In China it is common to point out or pick up the item you are wanting to purchase and say zhè (this) and then add zěnme mài 怎么卖. zěnme 怎么 means “how” and mài 卖 means “sell”, which leads to the horribly chinglish sounding “this how sell?” zhè zěnme mài. But trust me, it sounds perfectly natural in Mandarin.
You can also just say zěnme mài when it is obvious from context what you are wanting to know the price of. English speakers need to be careful with the tones because the natural tendency for English speakers is to have a rising intonation when asking a question. However, the phrase zěnme mài ends with fourth tone, so you need to make sure you keep word mài short and sharp, like you’re spitting the word out. Don’t worry, you won’t sound rude if you speak like this.

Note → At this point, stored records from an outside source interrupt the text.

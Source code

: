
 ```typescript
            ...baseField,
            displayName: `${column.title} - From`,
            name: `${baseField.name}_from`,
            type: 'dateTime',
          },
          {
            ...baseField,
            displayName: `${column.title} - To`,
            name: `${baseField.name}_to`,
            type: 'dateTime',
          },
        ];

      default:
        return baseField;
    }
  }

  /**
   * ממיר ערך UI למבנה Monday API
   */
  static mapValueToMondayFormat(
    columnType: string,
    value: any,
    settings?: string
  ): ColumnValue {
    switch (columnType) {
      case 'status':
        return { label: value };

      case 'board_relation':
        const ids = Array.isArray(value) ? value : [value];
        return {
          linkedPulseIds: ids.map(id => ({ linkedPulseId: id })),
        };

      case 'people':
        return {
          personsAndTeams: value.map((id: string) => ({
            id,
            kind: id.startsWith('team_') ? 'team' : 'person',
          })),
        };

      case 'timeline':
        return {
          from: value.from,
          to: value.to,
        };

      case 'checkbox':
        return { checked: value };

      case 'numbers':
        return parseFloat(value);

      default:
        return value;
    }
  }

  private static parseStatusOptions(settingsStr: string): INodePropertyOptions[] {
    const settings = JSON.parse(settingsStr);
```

If you just can’t get over the feeling that the short sharp mài sounds rude you can always add the particle a 啊 on the end, so the phrase becomes zhè zěnme mài a?
a 啊 doesn’t mean anything, it’s just a particle that often appears at the end of questions and makes things sound a bit more friendly. Not that there is anything unfriendly about saying zěnme mài. Next time you want to know the price of something in China try using this phrase.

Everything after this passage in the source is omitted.